▸ **DIRECTIONS**
A single number is the expected answer: the count of lines in the records below that contain "kubectl".

++++ AVAILABLE DATA

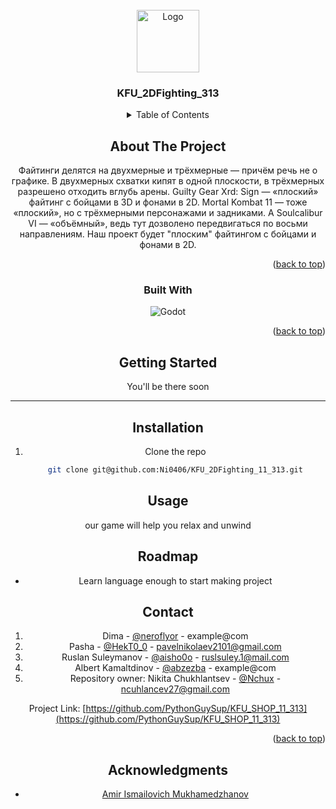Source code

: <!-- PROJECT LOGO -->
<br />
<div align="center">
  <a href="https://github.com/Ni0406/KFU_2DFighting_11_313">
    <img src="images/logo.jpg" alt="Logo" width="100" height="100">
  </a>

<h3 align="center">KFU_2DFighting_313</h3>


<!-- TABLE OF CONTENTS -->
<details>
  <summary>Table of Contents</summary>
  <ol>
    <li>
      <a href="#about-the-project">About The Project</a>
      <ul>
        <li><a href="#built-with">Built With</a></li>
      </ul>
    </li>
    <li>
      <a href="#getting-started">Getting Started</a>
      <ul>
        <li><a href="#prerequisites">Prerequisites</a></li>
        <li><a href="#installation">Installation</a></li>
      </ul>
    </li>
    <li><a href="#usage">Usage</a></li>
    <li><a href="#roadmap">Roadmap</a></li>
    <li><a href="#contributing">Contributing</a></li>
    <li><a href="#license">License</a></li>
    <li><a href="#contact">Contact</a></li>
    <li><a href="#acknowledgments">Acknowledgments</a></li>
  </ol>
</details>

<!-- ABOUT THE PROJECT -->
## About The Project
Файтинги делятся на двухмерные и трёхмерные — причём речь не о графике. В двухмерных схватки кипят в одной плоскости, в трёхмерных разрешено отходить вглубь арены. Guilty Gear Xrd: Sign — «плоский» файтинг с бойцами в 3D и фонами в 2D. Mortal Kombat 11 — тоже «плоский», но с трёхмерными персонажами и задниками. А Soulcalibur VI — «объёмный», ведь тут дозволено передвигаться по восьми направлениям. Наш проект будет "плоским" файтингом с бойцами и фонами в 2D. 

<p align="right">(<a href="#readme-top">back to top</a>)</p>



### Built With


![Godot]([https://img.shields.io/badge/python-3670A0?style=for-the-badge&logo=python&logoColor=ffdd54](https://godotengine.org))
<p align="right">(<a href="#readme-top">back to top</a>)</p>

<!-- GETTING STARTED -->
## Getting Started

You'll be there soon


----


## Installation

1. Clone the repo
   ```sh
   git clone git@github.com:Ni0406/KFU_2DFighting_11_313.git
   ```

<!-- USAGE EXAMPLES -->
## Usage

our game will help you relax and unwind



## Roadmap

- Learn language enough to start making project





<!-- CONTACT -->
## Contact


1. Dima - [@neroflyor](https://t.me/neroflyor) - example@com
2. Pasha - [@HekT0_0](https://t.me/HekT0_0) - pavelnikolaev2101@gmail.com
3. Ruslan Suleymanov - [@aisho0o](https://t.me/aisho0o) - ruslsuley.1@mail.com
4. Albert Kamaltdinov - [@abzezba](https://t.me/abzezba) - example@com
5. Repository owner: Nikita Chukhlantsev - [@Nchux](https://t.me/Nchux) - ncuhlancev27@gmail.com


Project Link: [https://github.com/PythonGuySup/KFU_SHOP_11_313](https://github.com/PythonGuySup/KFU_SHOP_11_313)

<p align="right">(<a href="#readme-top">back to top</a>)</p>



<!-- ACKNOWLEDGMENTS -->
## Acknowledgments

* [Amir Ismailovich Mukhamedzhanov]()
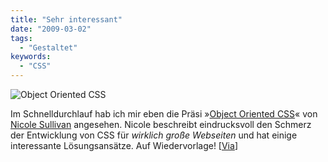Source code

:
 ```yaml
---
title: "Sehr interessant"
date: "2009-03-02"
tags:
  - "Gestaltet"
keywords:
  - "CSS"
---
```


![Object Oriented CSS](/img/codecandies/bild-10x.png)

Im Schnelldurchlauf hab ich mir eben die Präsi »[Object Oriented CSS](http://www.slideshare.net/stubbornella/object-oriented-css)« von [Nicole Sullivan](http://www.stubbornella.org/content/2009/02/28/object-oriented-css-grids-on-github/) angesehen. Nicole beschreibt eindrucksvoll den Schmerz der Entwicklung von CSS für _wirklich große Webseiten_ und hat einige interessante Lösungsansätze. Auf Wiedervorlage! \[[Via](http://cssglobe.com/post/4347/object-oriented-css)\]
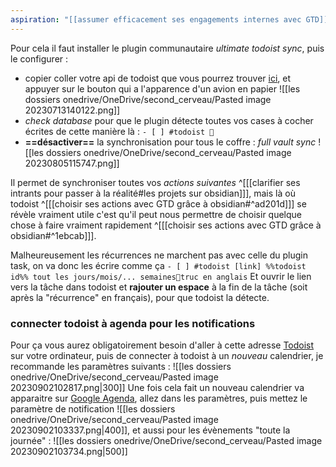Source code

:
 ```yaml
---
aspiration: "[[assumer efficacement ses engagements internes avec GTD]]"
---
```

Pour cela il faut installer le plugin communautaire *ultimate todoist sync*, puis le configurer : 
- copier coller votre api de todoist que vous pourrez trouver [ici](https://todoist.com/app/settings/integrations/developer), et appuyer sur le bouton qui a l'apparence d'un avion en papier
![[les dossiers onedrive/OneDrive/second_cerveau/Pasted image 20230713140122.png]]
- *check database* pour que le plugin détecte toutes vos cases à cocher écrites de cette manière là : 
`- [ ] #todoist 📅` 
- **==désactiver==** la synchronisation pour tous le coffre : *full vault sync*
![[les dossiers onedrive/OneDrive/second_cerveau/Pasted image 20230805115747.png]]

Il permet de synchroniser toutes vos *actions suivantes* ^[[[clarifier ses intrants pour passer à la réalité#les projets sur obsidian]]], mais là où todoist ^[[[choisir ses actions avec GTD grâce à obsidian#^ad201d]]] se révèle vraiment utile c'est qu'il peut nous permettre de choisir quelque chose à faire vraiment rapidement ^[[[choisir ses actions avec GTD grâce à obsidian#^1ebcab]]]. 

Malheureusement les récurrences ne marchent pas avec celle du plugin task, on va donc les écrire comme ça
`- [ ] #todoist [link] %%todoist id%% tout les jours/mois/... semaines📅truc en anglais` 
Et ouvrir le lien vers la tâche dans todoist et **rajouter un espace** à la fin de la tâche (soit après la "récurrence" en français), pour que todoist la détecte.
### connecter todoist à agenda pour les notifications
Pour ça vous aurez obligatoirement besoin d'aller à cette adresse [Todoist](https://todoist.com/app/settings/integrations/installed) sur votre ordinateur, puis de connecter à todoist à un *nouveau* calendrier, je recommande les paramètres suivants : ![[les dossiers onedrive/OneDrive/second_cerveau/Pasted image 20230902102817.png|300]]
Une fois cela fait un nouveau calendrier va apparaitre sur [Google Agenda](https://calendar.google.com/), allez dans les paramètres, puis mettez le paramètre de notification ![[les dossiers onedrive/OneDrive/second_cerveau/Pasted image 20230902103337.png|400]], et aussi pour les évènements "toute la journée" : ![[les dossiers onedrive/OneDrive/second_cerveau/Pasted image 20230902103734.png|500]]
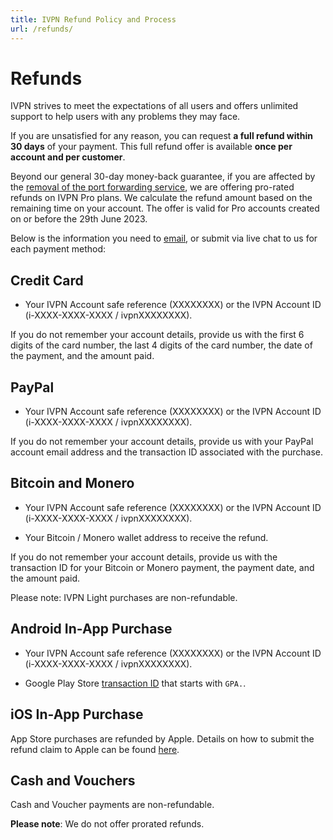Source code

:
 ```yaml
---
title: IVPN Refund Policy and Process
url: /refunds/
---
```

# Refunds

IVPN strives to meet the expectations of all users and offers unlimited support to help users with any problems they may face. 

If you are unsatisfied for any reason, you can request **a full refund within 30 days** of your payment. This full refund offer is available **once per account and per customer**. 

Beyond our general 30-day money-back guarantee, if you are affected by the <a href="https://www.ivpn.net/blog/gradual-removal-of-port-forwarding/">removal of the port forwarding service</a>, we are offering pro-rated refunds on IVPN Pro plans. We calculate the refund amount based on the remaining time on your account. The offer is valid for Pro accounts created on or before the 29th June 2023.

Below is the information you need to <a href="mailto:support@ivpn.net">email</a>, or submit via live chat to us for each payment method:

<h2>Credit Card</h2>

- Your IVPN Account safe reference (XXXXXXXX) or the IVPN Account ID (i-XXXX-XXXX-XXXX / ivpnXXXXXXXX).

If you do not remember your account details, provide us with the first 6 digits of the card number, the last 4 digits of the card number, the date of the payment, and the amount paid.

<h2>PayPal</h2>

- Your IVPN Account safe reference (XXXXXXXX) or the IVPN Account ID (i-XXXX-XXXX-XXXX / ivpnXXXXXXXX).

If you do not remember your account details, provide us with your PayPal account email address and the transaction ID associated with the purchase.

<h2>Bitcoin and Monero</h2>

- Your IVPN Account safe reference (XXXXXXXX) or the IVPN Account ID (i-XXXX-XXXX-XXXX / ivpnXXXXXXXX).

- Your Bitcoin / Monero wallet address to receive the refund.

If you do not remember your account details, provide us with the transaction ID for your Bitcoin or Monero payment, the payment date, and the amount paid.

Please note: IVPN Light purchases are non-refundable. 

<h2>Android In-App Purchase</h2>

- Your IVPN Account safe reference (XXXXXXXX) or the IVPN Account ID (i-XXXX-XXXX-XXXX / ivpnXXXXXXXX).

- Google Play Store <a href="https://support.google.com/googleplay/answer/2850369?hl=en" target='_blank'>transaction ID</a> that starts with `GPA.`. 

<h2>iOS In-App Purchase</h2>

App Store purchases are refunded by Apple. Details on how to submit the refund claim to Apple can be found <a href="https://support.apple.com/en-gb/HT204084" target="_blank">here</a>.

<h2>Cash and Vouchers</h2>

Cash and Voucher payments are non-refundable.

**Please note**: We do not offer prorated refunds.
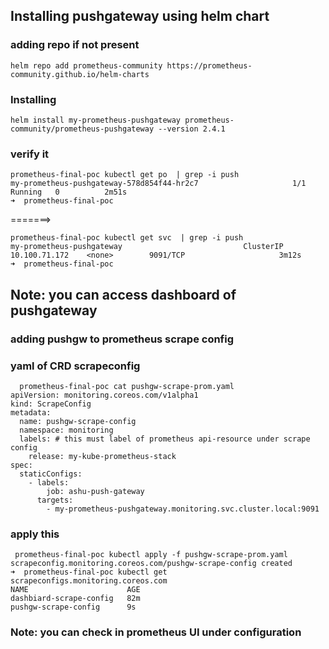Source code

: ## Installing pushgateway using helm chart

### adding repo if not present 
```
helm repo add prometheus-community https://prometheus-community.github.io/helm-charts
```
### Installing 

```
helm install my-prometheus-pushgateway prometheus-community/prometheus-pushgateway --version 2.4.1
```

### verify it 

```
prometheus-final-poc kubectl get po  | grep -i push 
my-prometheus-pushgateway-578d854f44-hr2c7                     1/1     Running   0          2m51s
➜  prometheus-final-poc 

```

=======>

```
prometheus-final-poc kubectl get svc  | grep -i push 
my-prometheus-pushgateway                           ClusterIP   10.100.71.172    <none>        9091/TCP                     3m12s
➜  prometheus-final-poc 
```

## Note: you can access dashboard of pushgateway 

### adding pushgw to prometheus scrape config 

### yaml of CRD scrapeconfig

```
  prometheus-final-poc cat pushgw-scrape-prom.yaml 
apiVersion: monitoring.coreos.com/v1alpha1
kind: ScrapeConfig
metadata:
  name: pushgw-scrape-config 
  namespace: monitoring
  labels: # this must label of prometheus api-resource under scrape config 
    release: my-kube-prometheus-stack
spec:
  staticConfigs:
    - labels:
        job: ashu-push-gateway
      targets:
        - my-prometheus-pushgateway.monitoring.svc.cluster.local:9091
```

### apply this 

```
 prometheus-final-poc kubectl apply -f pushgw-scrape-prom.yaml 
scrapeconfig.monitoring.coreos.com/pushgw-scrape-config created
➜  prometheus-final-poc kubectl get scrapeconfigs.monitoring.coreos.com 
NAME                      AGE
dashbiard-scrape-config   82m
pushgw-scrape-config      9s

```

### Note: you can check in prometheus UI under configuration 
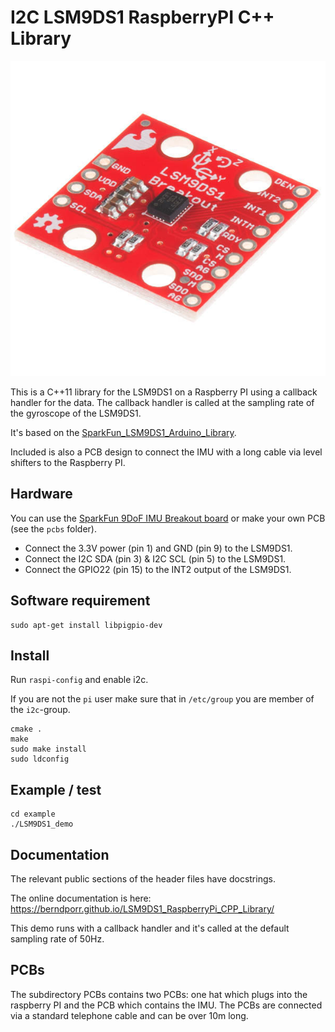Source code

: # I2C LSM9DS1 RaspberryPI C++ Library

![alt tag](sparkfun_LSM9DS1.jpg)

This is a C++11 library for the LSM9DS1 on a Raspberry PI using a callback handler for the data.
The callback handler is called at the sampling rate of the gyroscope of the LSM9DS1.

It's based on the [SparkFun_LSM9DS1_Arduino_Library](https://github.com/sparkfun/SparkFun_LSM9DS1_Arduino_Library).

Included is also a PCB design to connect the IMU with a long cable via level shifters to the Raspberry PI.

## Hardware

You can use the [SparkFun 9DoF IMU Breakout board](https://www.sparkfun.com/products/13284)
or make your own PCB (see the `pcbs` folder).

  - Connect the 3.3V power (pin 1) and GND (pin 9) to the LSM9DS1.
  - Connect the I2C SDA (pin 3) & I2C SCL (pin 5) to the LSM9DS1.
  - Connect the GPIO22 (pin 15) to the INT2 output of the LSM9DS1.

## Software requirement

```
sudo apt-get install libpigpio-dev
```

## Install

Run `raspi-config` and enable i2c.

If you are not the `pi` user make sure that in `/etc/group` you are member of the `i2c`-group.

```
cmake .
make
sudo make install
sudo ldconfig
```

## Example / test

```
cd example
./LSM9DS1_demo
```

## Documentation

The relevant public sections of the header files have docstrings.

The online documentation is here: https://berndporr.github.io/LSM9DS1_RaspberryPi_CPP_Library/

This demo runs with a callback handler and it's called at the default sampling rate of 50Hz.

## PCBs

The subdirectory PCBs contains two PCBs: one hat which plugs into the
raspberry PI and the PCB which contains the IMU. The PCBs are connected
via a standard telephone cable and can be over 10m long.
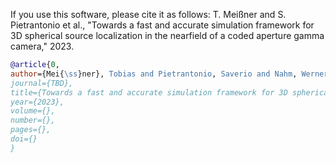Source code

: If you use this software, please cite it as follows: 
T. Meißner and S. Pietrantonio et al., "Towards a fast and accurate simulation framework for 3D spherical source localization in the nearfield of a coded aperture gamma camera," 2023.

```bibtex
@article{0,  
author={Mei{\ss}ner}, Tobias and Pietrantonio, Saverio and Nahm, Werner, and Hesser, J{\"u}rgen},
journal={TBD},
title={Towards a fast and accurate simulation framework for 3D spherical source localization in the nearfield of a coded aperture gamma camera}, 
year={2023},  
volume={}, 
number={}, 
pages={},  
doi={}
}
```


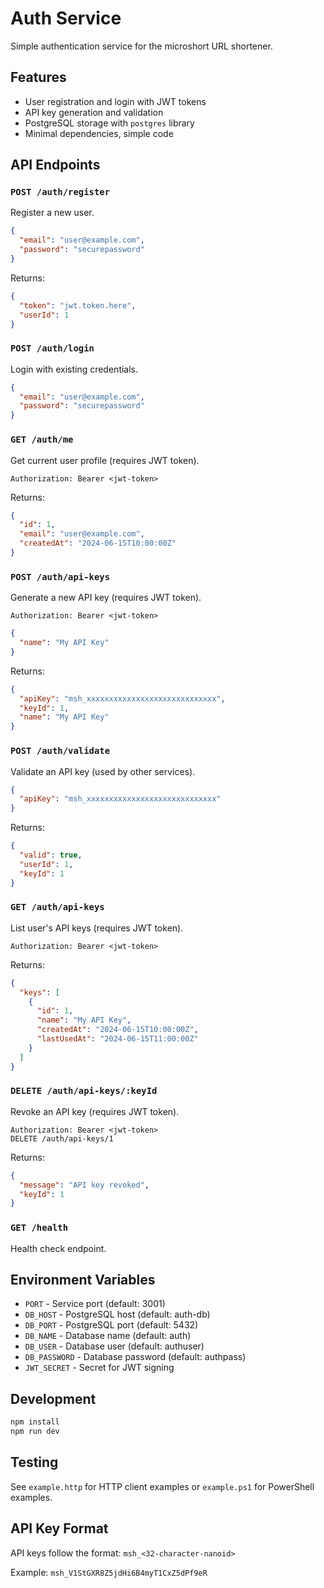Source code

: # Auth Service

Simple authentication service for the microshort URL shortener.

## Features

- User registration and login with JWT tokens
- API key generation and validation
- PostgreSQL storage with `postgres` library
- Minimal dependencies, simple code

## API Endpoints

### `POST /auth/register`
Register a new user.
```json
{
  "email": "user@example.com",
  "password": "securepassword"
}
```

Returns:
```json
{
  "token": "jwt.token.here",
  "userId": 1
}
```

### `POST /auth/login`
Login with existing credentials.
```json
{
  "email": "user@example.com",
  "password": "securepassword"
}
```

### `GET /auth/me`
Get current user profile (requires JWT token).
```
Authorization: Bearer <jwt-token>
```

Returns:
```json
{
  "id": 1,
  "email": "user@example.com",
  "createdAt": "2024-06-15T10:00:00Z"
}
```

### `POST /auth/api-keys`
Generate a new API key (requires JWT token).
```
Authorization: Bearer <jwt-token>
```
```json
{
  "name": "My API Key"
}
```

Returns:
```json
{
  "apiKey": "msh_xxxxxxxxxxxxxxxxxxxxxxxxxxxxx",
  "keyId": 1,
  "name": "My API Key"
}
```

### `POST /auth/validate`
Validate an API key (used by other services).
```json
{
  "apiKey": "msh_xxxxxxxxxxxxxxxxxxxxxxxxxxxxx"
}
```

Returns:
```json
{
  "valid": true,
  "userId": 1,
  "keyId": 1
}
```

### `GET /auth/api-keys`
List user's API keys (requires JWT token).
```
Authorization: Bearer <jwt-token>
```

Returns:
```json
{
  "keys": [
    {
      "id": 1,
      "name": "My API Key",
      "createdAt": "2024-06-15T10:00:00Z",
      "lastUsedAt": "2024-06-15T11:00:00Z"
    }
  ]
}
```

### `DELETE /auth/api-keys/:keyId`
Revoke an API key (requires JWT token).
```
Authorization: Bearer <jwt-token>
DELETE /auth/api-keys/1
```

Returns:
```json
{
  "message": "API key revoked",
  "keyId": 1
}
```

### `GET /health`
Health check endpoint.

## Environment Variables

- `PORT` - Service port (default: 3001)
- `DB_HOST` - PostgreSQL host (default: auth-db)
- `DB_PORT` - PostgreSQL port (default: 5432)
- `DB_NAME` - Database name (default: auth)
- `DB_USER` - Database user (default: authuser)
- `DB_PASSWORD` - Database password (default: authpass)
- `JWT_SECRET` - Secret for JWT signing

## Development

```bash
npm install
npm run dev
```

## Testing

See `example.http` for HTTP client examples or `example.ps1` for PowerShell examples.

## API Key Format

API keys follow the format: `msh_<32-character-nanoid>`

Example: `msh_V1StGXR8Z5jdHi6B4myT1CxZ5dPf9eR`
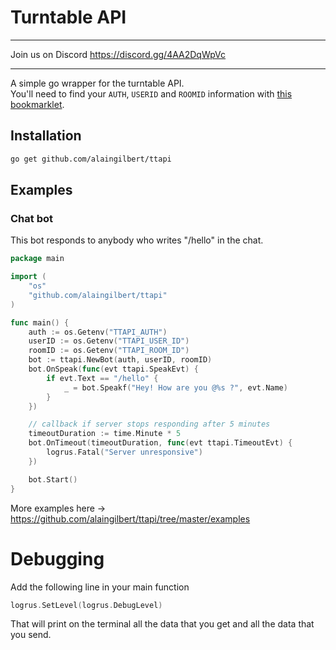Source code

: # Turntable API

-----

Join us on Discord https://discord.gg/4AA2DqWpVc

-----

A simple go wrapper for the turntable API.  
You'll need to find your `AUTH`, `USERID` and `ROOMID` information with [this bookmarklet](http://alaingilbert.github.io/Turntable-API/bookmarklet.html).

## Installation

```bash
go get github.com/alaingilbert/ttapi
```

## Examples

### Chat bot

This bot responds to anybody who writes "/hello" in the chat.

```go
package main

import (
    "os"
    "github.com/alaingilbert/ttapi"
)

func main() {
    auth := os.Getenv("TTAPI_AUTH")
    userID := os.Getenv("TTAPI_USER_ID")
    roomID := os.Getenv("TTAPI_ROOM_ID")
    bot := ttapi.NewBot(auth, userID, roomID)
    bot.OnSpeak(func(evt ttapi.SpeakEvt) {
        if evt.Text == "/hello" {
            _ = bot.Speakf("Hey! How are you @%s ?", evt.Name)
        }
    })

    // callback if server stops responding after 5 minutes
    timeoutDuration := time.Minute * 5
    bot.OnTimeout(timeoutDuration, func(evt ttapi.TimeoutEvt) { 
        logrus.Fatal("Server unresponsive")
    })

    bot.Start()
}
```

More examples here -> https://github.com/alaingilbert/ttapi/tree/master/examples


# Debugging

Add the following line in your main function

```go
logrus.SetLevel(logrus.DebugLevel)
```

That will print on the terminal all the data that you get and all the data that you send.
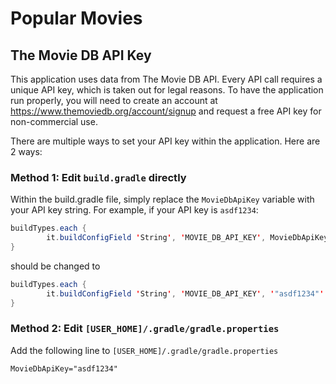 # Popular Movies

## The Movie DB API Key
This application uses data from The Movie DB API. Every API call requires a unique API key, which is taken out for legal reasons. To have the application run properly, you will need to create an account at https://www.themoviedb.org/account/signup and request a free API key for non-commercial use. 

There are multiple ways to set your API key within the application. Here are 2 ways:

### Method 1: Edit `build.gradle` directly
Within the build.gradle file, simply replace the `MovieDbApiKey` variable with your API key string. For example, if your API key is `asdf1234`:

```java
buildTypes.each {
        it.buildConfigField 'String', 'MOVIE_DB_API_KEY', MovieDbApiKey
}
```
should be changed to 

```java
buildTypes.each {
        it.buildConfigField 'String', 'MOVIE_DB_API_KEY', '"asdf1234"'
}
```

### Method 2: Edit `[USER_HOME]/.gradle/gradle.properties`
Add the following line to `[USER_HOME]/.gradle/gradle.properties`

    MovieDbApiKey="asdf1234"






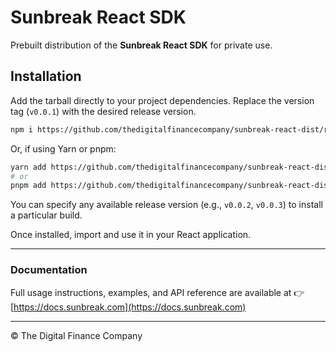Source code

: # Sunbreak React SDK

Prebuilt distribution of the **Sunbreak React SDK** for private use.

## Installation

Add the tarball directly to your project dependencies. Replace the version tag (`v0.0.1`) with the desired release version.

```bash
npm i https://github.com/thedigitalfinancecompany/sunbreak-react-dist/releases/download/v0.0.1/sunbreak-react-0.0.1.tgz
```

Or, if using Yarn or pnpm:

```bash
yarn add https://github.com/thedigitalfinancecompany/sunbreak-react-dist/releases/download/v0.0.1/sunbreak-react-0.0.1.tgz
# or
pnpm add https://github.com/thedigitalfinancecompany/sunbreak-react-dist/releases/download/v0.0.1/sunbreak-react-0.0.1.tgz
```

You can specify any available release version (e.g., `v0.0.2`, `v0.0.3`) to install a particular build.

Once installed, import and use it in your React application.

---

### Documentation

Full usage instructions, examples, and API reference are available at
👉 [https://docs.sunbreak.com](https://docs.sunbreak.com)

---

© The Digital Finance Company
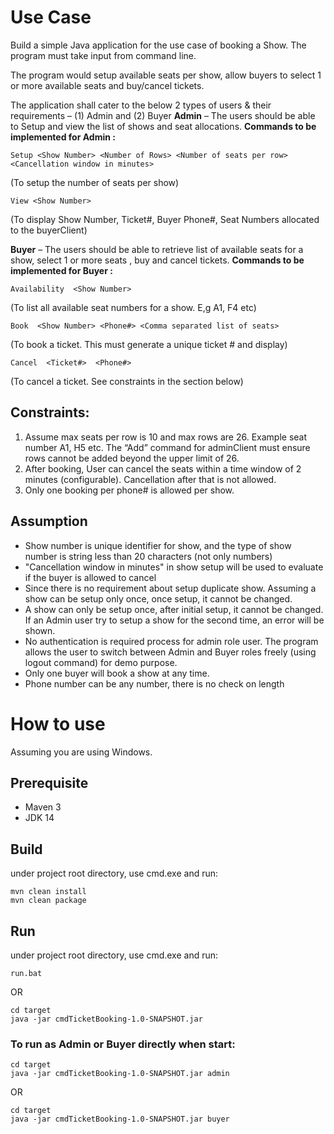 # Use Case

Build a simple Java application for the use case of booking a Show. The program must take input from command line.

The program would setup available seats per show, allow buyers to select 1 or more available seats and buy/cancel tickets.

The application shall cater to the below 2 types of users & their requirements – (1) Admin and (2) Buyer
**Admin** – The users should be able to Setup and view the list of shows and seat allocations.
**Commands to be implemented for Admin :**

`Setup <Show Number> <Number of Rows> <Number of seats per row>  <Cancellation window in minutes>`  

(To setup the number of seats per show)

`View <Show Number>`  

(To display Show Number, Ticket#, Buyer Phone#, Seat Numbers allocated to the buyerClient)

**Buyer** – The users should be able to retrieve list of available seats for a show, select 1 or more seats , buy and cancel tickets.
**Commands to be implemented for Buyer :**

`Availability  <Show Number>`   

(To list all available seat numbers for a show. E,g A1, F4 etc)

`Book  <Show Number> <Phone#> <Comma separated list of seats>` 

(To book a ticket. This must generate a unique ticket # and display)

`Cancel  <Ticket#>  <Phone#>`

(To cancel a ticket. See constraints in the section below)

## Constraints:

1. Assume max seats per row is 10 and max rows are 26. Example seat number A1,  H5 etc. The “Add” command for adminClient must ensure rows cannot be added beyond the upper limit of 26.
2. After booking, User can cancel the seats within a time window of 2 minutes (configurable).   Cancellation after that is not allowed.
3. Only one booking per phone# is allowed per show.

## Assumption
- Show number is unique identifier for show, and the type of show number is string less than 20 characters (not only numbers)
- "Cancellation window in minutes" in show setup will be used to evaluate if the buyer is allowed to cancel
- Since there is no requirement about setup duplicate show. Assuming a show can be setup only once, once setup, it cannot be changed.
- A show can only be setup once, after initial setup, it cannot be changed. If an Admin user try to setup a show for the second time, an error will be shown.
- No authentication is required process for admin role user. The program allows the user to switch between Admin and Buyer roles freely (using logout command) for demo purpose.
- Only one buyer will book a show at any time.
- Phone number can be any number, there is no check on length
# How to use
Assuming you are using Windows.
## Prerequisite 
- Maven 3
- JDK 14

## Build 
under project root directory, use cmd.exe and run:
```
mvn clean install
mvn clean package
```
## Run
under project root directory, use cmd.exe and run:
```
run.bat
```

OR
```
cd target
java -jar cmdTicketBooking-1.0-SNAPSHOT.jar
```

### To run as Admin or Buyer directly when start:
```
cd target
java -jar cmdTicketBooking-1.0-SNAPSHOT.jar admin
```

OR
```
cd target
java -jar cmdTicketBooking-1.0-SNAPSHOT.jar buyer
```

++++++++

▸ **ANSWER TO THIS TASK**
4